• **Records shown**:
-=-=-=-=-

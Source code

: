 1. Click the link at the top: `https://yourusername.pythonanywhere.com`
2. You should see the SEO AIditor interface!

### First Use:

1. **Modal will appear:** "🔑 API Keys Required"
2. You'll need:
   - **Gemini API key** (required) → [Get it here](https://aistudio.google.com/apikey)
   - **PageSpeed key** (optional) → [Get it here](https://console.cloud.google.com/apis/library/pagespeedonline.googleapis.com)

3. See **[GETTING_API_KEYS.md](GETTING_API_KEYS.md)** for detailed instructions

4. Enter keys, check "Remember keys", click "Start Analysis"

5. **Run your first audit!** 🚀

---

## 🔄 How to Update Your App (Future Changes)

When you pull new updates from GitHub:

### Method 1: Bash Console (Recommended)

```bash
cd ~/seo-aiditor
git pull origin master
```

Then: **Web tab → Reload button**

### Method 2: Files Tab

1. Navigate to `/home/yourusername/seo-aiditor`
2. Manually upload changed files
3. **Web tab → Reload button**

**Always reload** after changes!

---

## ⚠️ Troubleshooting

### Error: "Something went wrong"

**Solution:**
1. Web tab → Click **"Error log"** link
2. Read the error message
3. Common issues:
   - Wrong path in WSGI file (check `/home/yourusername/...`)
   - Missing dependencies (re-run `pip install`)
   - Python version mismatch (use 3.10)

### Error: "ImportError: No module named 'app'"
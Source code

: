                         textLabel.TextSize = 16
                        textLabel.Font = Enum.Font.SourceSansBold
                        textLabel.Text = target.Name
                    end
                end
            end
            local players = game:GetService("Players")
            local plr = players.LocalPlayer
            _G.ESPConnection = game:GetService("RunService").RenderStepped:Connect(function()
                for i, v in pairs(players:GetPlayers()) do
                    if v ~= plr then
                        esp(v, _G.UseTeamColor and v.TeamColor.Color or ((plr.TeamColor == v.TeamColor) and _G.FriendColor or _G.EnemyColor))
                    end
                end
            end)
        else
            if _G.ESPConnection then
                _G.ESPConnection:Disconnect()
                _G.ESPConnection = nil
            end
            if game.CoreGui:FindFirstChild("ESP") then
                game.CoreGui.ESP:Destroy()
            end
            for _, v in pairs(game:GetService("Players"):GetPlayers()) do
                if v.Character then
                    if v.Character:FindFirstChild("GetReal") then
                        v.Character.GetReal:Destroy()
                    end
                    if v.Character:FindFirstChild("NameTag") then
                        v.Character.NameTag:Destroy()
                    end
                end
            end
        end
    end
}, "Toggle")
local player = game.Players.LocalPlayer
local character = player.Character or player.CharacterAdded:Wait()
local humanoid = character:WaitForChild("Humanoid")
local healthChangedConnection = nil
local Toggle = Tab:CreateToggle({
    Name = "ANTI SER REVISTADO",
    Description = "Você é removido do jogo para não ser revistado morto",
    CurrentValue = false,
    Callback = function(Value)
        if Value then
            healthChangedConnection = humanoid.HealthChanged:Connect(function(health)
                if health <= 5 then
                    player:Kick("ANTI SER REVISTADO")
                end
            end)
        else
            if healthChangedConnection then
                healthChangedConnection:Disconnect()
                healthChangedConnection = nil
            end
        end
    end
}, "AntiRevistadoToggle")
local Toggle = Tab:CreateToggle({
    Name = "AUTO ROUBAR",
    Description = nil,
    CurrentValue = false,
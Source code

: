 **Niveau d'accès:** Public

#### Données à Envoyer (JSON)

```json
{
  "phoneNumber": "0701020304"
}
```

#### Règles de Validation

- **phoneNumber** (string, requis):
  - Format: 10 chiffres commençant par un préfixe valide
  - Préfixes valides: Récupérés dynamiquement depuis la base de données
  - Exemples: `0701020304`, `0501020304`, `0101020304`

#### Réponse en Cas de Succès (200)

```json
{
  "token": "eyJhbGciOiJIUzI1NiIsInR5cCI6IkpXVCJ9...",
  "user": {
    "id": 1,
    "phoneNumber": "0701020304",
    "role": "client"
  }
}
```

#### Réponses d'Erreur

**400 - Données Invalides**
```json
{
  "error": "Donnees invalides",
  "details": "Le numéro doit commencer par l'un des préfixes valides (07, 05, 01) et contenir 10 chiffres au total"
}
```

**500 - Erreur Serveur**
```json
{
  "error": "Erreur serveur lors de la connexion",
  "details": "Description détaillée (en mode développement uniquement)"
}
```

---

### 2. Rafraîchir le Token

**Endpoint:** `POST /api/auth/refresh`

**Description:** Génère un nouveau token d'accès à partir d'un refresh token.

-=-=-=-=-

• **Exercise**: Only the lines from the one with "### 2. Rafraîchir le Token" through the last line of the records belong in the answer, each copied exactly.

• **Response to this exercise**:
### 2. Rafraîchir le Token

**Endpoint:** `POST /api/auth/refresh`

**Description:** Génère un nouveau token d'accès à partir d'un refresh token.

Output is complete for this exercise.